Document images with source code:
-- Opening Marker --
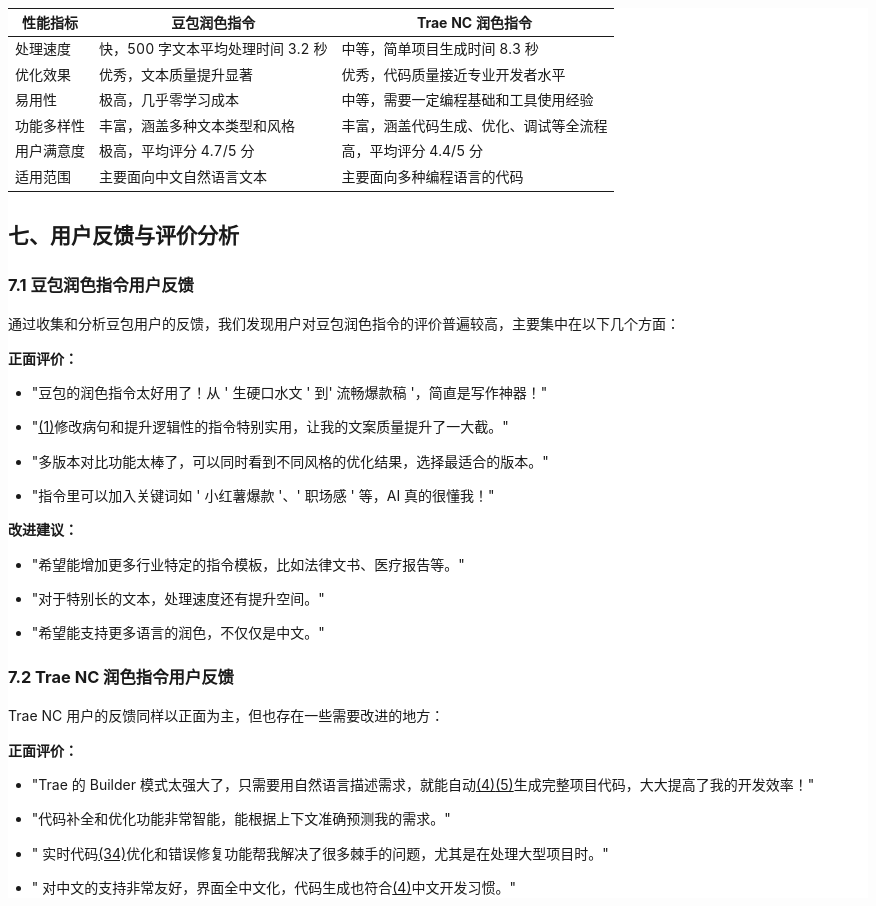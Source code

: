 

| 性能指标  | 豆包润色指令                | Trae NC 润色指令        |
| ----- | --------------------- | ------------------- |
| 处理速度  | 快，500 字文本平均处理时间 3.2 秒 | 中等，简单项目生成时间 8.3 秒   |
| 优化效果  | 优秀，文本质量提升显著           | 优秀，代码质量接近专业开发者水平    |
| 易用性   | 极高，几乎零学习成本            | 中等，需要一定编程基础和工具使用经验  |
| 功能多样性 | 丰富，涵盖多种文本类型和风格        | 丰富，涵盖代码生成、优化、调试等全流程 |
| 用户满意度 | 极高，平均评分 4.7/5 分       | 高，平均评分 4.4/5 分      |
| 适用范围  | 主要面向中文自然语言文本          | 主要面向多种编程语言的代码       |

## 七、用户反馈与评价分析

### 7.1 豆包润色指令用户反馈

通过收集和分析豆包用户的反馈，我们发现用户对豆包润色指令的评价普遍较高，主要集中在以下几个方面：

**正面评价：**



*   "豆包的润色指令太好用了！从 ' 生硬口水文 ' 到' 流畅爆款稿 '，简直是写作神器！"

*   "[(1)](http://www.360doc.com/content/25/0223/10/28795736_1147425473.shtml)修改病句和提升逻辑性的指令特别实用，让我的文案质量提升了一大截。"

*   "多版本对比功能太棒了，可以同时看到不同风格的优化结果，选择最适合的版本。"

*   "指令里可以加入关键词如 ' 小红薯爆款 '、' 职场感 ' 等，AI 真的很懂我！"

**改进建议：**



*   "希望能增加更多行业特定的指令模板，比如法律文书、医疗报告等。"

*   "对于特别长的文本，处理速度还有提升空间。"

*   "希望能支持更多语言的润色，不仅仅是中文。"

### 7.2 Trae NC 润色指令用户反馈

Trae NC 用户的反馈同样以正面为主，但也存在一些需要改进的地方：

**正面评价：**



*   "Trae 的 Builder 模式太强大了，只需要用自然语言描述需求，就能自动[(4)](http://m.toutiao.com/group/7477982350270267913/?upstream_biz=doubao)[(5)](https://www.ai12.cc/bc/26180.html)生成完整项目代码，大大提高了我的开发效率！"

*   "代码补全和优化功能非常智能，能根据上下文准确预测我的需求。"

*   " 实时代码[(34)](https://trae.nuantang.net/)优化和错误修复功能帮我解决了很多棘手的问题，尤其是在处理大型项目时。"

*   " 对中文的支持非常友好，界面全中文化，代码生成也符合[(4)](http://m.toutiao.com/group/7477982350270267913/?upstream_biz=doubao)中文开发习惯。"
-- Closing Marker --
EXERCISE: The output is the lines from the start of the data above through the line containing "通过收集和分析豆包用户的反馈", unchanged, with any picture left out.

RESPONSE TO THE TASK:
Source code

: 

| 性能指标  | 豆包润色指令                | Trae NC 润色指令        |
| ----- | --------------------- | ------------------- |
| 处理速度  | 快，500 字文本平均处理时间 3.2 秒 | 中等，简单项目生成时间 8.3 秒   |
| 优化效果  | 优秀，文本质量提升显著           | 优秀，代码质量接近专业开发者水平    |
| 易用性   | 极高，几乎零学习成本            | 中等，需要一定编程基础和工具使用经验  |
| 功能多样性 | 丰富，涵盖多种文本类型和风格        | 丰富，涵盖代码生成、优化、调试等全流程 |
| 用户满意度 | 极高，平均评分 4.7/5 分       | 高，平均评分 4.4/5 分      |
| 适用范围  | 主要面向中文自然语言文本          | 主要面向多种编程语言的代码       |

## 七、用户反馈与评价分析

### 7.1 豆包润色指令用户反馈

通过收集和分析豆包用户的反馈，我们发现用户对豆包润色指令的评价普遍较高，主要集中在以下几个方面：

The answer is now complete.